------ Source information ------
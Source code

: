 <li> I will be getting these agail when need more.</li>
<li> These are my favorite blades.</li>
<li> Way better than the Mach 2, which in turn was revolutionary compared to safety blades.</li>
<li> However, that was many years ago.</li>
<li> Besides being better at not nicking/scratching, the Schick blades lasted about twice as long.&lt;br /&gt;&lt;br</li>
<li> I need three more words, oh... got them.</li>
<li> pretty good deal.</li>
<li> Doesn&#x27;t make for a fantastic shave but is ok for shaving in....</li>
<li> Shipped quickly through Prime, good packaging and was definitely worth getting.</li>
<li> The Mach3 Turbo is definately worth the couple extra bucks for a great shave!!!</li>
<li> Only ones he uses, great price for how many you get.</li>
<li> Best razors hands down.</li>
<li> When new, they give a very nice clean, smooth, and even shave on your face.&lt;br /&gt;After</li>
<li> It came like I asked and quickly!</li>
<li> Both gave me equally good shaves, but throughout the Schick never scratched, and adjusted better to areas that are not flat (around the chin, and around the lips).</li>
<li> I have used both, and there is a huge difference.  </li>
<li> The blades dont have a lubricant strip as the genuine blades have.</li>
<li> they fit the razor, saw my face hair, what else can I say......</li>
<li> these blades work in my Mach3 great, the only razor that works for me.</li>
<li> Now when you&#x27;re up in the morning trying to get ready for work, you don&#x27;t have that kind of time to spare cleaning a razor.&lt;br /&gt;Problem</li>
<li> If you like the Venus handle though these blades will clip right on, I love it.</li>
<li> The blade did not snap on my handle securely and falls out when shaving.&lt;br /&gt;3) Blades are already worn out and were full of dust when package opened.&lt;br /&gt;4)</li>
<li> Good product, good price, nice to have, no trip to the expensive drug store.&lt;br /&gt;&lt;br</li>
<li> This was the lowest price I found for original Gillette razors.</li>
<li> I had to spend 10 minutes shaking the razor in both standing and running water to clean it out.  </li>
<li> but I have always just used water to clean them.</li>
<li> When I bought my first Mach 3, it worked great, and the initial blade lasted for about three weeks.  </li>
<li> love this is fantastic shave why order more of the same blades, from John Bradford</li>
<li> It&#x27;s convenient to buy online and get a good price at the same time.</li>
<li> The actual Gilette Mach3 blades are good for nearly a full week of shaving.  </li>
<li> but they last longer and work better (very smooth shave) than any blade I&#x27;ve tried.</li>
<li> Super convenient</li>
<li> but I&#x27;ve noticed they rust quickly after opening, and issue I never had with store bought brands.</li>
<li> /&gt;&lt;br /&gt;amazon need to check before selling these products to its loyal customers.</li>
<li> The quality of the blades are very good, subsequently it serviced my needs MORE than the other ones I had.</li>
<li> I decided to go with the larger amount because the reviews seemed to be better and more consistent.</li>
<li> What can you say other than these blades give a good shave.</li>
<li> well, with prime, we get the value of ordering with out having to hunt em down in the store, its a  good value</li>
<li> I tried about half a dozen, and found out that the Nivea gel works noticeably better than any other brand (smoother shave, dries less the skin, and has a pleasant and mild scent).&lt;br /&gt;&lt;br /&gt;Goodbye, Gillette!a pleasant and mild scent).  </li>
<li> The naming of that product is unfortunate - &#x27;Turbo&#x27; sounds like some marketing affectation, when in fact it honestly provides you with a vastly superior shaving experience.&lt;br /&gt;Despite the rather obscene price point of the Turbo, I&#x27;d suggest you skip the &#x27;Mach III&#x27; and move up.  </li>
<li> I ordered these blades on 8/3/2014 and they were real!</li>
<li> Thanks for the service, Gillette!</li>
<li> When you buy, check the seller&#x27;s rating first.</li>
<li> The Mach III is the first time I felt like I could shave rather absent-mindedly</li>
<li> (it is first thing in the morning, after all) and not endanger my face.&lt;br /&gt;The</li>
------
» Aim of the task:
Copy out, word for word, the part of the entries above that begins at the line with "<li> The Mach3" and ends at the line with "<li> When new, they", including both.

» Solution:
<li> The Mach3 Turbo is definately worth the couple extra bucks for a great shave!!!</li>
<li> Only ones he uses, great price for how many you get.</li>
<li> Best razors hands down.</li>
<li> When new, they give a very nice clean, smooth, and even shave on your face.&lt;br /&gt;After</li>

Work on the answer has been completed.